A valuation model built from free public data.
Institutional-grade scoring without institutional-grade data budgets.
Built entirely from free public data feeds.
Sector
Finance, wealth management
Tech
Python, pandas, statsmodels, free public data APIs (financial, macro, domain-specific)
The challenge
A wealth management firm wanted a valuation framework for an asset class they were already exposed to, built to the same rigour a serious research desk would use. They did not want to pay for institutional data feeds. The inputs they needed were available on free public APIs, but scattered, inconsistent, and in different units, distributions, and noise profiles.
Our approach
- —Data sourcing: stitched together a patchwork of free public APIs, each with different rate limits, coverage windows, and missing fields. Getting them into one consistent dataset was a meaningful share of the engineering.
- —Transformation: built the layer that converted each raw series into a bounded, z-scored, or percentile-mapped variable the model could actually combine without lying. Reconciled feeds that disagreed on timestamps, units, and coverage.
- —Optimisation: tested weight combinations, evaluated feature strength, and tuned the composite scoring formula to pull the strongest possible signal out of what the data allowed.

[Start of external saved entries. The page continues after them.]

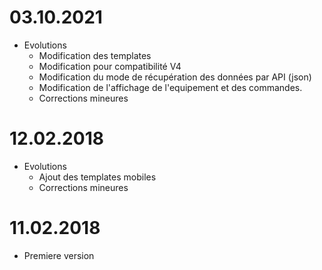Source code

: 03.10.2021
===

- Evolutions
	- Modification des templates
	- Modification pour compatibilité V4
	- Modification du mode de récupération des données par API (json)
	- Modification de l'affichage de l'equipement et des commandes.
	- Corrections mineures


12.02.2018
===

- Evolutions
	- Ajout des templates mobiles
	- Corrections mineures


11.02.2018
===

-   Premiere version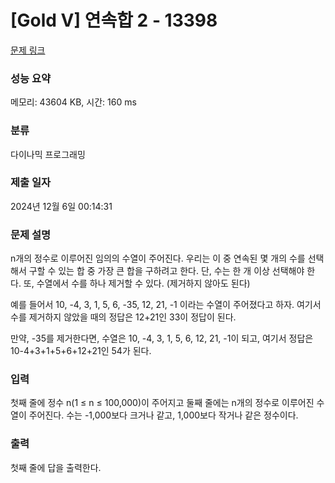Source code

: # [Gold V] 연속합 2 - 13398 

[문제 링크](https://www.acmicpc.net/problem/13398) 

### 성능 요약

메모리: 43604 KB, 시간: 160 ms

### 분류

다이나믹 프로그래밍

### 제출 일자

2024년 12월 6일 00:14:31

### 문제 설명

<p>n개의 정수로 이루어진 임의의 수열이 주어진다. 우리는 이 중 연속된 몇 개의 수를 선택해서 구할 수 있는 합 중 가장 큰 합을 구하려고 한다. 단, 수는 한 개 이상 선택해야 한다. 또, 수열에서 수를 하나 제거할 수 있다. (제거하지 않아도 된다)</p>

<p>예를 들어서 10, -4, 3, 1, 5, 6, -35, 12, 21, -1 이라는 수열이 주어졌다고 하자. 여기서 수를 제거하지 않았을 때의 정답은 12+21인 33이 정답이 된다.</p>

<p>만약, -35를 제거한다면, 수열은 10, -4, 3, 1, 5, 6, 12, 21, -1이 되고, 여기서 정답은 10-4+3+1+5+6+12+21인 54가 된다.</p>

### 입력 

 <p>첫째 줄에 정수 n(1 ≤ n ≤ 100,000)이 주어지고 둘째 줄에는 n개의 정수로 이루어진 수열이 주어진다. 수는 -1,000보다 크거나 같고, 1,000보다 작거나 같은 정수이다.</p>

### 출력 

 <p>첫째 줄에 답을 출력한다.</p>

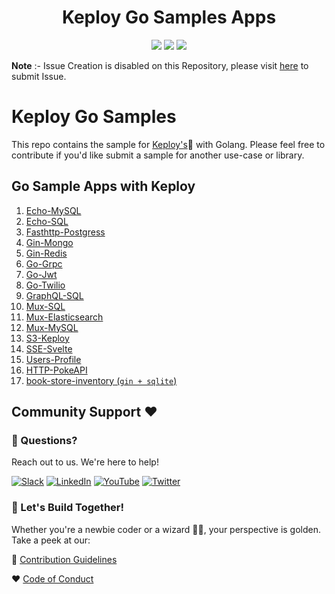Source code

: <h1 align="center"> Keploy Go Samples Apps </h1>
<p align="center">

  <a href="CODE_OF_CONDUCT.md" alt="Contributions welcome">
    <img src="https://img.shields.io/badge/Contributions-Welcome-brightgreen?logo=github" /></a>
    
  <a href="https://join.slack.com/t/keploy/shared_invite/zt-12rfbvc01-o54cOG0X1G6eVJTuI_orSA" alt="Slack">
    <img src=".github/slack.svg" /></a>
    
  <a href="https://opensource.org/licenses/Apache-2.0" alt="License">
    <img src=".github/License-Apache_2.0-blue.svg" /></a>

**Note** :- Issue Creation is disabled on this Repository, please visit [here](https://github.com/keploy/keploy/issues/new/choose) to submit Issue.

# Keploy Go Samples
This repo contains the sample for [Keploy's](https://keploy.io)🐰 with Golang. Please feel free to contribute if you'd like submit a sample for another use-case or library.


## Go Sample Apps with Keploy

1. [Echo-MySQL](https://github.com/keploy/samples-go/tree/main/echo-mysql)
2. [Echo-SQL](https://github.com/keploy/samples-go/tree/main/echo-sql)
3. [Fasthttp-Postgress](https://github.com/keploy/samples-go/tree/main/fasthttp-postgres)
4. [Gin-Mongo](https://github.com/keploy/samples-go/tree/main/gin-mongo)
5. [Gin-Redis](https://github.com/keploy/samples-go/tree/main/gin-redis)
6. [Go-Grpc](https://github.com/keploy/samples-go/tree/main/go-grpc)
7. [Go-Jwt](https://github.com/keploy/samples-go/tree/main/go-jwt)
8. [Go-Twilio](https://github.com/keploy/samples-go/tree/main/go-twilio)
9. [GraphQL-SQL](https://github.com/keploy/samples-go/tree/main/graphql-sql)
10. [Mux-SQL](https://github.com/keploy/samples-go/tree/main/mux-sql)
11. [Mux-Elasticsearch](https://github.com/keploy/samples-go/tree/main/mux-elasticsearch)
12. [Mux-MySQL](https://github.com/keploy/samples-go/tree/main/mux-mysql)
13. [S3-Keploy](https://github.com/keploy/samples-go/tree/main/S3-Keploy)
14. [SSE-Svelte](https://github.com/keploy/samples-go/tree/main/sse-svelte)
15. [Users-Profile](https://github.com/keploy/samples-go/tree/main/users-profile)
16. [HTTP-PokeAPI](https://github.com/keploy/samples-go/tree/main/http-pokeapi)
17. [book-store-inventory (`gin + sqlite`) ](https://github.com/keploy/samples-go/tree/main/book-store-inventory)


## Community Support ❤️

### 🤔 Questions?
Reach out to us. We're here to help!

[![Slack](https://img.shields.io/badge/Slack-4A154B?style=for-the-badge&logo=slack&logoColor=white)](https://join.slack.com/t/keploy/shared_invite/zt-12rfbvc01-o54cOG0X1G6eVJTuI_orSA)
[![LinkedIn](https://img.shields.io/badge/linkedin-%230077B5.svg?style=for-the-badge&logo=linkedin&logoColor=white)](https://www.linkedin.com/company/keploy/)
[![YouTube](https://img.shields.io/badge/YouTube-%23FF0000.svg?style=for-the-badge&logo=YouTube&logoColor=white)](https://www.youtube.com/channel/UC6OTg7F4o0WkmNtSoob34lg)
[![Twitter](https://img.shields.io/badge/Twitter-%231DA1F2.svg?style=for-the-badge&logo=Twitter&logoColor=white)](https://twitter.com/Keployio)

### 💖 Let's Build Together!
Whether you're a newbie coder or a wizard 🧙‍♀️, your perspective is golden. Take a peek at our:

📜 [Contribution Guidelines](https://github.com/keploy/keploy/blob/main/CONTRIBUTING.md)

❤️ [Code of Conduct](https://github.com/keploy/keploy/blob/main/CODE_OF_CONDUCT.md)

- —Handover as production-ready Python, designed to drop into the client's engineering stack.
The outcome
A working valuation model the client's engineering team integrated into their IT ecosystem. Six technical write-ups, one full scoring spec, working Python code. NDA in place, full IP with the client.
Where the real work was
The transformation layer. You cannot just average a handful of metrics that live on different scales. The final score is only as honest as the variable transformation layer underneath it. We wrote that layer to survive an audit.